Start of TASK INPUT

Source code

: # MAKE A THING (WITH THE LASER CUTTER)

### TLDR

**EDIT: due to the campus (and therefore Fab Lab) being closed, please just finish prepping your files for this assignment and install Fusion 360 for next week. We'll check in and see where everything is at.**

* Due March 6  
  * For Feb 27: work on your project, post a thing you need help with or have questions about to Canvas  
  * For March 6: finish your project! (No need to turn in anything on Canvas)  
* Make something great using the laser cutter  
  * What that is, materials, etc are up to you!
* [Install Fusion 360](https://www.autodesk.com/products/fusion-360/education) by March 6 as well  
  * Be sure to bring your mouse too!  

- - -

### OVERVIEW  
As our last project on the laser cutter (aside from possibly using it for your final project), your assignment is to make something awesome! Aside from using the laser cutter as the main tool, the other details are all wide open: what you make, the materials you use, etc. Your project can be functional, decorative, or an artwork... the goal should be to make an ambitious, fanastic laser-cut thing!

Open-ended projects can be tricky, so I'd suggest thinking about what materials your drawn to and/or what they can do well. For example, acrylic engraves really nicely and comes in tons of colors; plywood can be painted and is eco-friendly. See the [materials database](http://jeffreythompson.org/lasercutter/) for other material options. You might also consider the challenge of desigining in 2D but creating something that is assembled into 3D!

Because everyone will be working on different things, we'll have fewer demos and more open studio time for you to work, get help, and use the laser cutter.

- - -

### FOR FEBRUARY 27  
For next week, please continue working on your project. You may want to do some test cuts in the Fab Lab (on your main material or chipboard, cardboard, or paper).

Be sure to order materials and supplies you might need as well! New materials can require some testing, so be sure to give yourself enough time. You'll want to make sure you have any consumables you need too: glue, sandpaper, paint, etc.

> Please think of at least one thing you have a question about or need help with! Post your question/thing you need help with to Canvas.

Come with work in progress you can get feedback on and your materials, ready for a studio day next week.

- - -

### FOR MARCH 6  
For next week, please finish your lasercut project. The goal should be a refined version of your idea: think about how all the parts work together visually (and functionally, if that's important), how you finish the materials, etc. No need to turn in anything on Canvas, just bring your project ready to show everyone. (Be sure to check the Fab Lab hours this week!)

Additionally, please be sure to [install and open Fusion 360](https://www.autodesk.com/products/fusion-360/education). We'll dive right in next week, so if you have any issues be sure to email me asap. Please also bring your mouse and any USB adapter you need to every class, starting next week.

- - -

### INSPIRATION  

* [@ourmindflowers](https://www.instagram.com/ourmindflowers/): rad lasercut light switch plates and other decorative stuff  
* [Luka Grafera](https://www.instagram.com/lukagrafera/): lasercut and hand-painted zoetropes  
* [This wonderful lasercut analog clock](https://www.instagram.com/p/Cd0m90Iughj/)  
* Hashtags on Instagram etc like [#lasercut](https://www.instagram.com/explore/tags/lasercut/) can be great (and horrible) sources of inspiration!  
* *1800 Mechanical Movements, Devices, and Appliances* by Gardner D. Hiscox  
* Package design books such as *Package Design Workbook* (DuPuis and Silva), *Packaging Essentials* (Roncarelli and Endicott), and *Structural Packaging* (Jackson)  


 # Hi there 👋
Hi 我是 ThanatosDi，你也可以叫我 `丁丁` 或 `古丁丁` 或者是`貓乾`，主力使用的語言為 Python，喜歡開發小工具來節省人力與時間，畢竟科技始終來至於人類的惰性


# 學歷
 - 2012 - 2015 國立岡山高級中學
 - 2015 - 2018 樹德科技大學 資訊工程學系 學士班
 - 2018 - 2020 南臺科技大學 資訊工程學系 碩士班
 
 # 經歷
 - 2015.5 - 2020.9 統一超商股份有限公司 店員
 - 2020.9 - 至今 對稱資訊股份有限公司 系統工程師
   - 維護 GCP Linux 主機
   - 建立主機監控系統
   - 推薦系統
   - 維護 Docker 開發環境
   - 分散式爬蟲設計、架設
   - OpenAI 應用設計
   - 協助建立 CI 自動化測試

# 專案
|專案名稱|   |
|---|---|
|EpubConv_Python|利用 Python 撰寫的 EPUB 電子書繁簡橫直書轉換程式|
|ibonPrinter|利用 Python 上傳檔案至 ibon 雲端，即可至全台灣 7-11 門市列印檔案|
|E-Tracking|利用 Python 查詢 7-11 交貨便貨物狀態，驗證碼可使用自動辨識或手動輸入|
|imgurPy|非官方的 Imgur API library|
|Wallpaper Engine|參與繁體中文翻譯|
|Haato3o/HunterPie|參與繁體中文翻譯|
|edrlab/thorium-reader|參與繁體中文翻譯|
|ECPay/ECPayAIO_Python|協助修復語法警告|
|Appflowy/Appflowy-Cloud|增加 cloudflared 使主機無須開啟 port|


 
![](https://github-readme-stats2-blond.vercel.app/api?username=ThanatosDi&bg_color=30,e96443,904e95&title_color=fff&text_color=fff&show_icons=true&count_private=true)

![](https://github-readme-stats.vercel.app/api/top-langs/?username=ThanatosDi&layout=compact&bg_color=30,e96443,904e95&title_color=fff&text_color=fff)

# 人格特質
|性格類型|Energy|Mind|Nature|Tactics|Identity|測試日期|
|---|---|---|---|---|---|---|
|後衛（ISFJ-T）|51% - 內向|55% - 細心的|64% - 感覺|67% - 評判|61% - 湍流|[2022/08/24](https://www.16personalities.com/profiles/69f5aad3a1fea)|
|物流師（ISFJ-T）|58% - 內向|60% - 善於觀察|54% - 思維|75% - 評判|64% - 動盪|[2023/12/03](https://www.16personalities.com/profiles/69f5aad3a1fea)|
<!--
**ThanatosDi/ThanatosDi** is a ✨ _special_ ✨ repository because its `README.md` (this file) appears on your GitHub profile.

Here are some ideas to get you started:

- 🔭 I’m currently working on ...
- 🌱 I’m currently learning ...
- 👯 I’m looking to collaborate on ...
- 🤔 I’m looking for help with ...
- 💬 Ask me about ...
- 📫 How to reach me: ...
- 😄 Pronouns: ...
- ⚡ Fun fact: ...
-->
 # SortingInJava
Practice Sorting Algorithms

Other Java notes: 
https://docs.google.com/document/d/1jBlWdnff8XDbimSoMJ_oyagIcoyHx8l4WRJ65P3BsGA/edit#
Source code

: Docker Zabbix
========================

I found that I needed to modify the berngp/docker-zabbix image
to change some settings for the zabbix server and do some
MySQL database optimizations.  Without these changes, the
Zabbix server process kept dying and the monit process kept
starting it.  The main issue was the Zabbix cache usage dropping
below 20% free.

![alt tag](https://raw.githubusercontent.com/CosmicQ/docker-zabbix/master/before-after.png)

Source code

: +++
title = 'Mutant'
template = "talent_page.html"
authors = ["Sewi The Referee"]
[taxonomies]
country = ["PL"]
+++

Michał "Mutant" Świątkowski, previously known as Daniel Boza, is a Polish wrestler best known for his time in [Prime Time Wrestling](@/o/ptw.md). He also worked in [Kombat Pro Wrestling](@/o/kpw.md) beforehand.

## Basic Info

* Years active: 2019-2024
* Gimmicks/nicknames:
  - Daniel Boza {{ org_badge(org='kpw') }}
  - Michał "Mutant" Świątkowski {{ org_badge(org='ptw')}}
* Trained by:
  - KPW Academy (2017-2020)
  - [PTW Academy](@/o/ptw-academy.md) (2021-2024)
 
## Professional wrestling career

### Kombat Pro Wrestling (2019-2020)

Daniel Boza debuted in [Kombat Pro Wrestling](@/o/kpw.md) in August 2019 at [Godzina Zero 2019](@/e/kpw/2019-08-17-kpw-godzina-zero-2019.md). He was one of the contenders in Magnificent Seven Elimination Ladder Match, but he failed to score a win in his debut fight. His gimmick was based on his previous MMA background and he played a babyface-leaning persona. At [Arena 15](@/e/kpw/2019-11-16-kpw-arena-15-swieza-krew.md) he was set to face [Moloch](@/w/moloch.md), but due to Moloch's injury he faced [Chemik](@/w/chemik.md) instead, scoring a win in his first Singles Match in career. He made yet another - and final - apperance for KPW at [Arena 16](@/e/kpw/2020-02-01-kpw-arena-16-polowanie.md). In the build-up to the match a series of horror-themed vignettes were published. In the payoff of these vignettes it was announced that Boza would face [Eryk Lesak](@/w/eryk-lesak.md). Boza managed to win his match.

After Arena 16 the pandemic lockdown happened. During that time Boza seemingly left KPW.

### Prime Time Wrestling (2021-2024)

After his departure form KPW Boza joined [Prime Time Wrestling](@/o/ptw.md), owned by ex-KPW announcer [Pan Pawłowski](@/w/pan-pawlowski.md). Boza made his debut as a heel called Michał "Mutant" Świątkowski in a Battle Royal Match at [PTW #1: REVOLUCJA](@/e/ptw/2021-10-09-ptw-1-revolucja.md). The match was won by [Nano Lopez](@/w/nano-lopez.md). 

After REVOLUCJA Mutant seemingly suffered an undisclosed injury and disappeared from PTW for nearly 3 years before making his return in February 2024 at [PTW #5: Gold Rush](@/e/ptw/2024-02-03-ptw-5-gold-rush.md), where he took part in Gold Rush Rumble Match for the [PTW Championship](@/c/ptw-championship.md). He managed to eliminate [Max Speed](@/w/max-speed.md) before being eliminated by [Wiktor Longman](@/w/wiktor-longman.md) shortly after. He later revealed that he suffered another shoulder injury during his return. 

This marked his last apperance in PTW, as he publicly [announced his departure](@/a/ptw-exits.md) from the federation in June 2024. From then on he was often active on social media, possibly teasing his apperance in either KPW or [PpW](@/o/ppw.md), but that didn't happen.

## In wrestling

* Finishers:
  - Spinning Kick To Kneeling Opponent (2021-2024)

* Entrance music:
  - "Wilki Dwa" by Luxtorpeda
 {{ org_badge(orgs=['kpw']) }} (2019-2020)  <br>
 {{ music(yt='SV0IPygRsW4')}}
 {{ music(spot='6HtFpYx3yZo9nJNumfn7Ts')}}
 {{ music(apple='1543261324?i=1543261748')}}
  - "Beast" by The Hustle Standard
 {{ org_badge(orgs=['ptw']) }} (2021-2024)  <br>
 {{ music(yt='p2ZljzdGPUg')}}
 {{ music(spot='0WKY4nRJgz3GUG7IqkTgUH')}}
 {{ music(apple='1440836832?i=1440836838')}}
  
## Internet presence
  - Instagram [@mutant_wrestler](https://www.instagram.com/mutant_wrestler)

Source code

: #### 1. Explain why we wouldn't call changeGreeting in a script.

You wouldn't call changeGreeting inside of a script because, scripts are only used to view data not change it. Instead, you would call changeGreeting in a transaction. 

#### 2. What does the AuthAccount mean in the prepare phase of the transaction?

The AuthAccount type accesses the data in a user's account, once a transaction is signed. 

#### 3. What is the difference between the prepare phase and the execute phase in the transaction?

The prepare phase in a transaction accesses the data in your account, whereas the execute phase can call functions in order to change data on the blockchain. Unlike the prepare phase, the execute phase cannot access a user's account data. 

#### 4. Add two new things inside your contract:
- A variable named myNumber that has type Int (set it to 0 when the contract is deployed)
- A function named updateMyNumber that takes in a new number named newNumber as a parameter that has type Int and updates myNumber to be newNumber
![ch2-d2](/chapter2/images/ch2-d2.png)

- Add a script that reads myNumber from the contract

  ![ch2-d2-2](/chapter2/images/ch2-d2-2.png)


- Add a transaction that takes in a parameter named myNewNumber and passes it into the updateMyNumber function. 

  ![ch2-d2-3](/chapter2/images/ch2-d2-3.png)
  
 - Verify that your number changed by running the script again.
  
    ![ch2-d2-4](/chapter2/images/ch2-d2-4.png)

End of TASK INPUT

**WHAT THIS TASK INVOLVES:** Show all lines of the material in which the word "studio" can be found.

**RESPONSE TO THIS TASK:**
Because everyone will be working on different things, we'll have fewer demos and more open studio time for you to work, get help, and use the laser cutter.
Come with work in progress you can get feedback on and your materials, ready for a studio day next week.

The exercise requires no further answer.